P. L.- Ha dicho usted Charles Morisse. Perdóneme, pero me temo que se trata de Paul…
R. M.- Sí. Paul Morisse, disculpe.
P. L.- Era todo muy gracioso porque a mí esas cosas no me afectaban para nada, y así se lo escribí a Apollinaire, cuando estaba en el frente, le dije: «¿Qué tiene usted que ver con toda esa historia?». Y sabe qué me respondió: «Hombre, he conseguido una cierta reputación en Francia y no me podía permitir hacer algo diferente a lo que he hecho».
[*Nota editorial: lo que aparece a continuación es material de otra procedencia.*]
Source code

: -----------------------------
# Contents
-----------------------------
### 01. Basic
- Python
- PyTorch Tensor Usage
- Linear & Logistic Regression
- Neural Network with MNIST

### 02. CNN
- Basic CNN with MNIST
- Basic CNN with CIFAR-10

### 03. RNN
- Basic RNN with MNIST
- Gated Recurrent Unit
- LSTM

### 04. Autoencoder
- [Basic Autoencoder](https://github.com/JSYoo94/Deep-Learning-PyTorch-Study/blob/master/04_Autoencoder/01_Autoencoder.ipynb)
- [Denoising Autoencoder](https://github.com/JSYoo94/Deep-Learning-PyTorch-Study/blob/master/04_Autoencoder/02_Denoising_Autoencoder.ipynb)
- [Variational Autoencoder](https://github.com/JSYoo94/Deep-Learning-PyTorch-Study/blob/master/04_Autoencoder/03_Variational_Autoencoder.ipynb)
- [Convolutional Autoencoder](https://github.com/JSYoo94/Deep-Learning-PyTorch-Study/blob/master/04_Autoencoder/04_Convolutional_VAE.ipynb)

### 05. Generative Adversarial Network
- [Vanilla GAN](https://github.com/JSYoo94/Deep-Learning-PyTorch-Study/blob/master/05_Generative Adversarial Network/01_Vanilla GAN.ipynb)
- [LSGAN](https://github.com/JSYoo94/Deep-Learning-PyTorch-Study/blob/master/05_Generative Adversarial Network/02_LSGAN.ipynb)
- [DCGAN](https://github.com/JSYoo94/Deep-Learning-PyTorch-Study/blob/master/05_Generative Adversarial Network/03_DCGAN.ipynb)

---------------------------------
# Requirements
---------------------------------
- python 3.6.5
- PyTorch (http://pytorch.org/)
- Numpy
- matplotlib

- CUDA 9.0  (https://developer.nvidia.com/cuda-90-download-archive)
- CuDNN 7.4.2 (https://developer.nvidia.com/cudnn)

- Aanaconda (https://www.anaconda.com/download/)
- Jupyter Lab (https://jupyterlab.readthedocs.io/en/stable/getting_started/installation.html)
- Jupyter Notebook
R. M.- Eso es una prueba de honestidad. Supongo que aprueba el gesto.
P. L.- No… sí…
R. M.- ¿Qué habría hecho usted en su lugar?
P. L.- No sé lo que habría hecho, no puedo imaginarme la situación.
R. M.- Ya sé que usted no ha tenido nunca mucha imaginación, pero en todo caso, puede imaginar lo que habría hecho.
P. L.- No. No puedo ni imaginarlo. Apollinaire era de origen extranjero, era polaco pero vivía en Francia por azares de familia. Su situación como escritor, su reputación, es posible que le hayan hecho pensar que tenía ciertos deberes como ciudadano. No puedo ponerme en su lugar.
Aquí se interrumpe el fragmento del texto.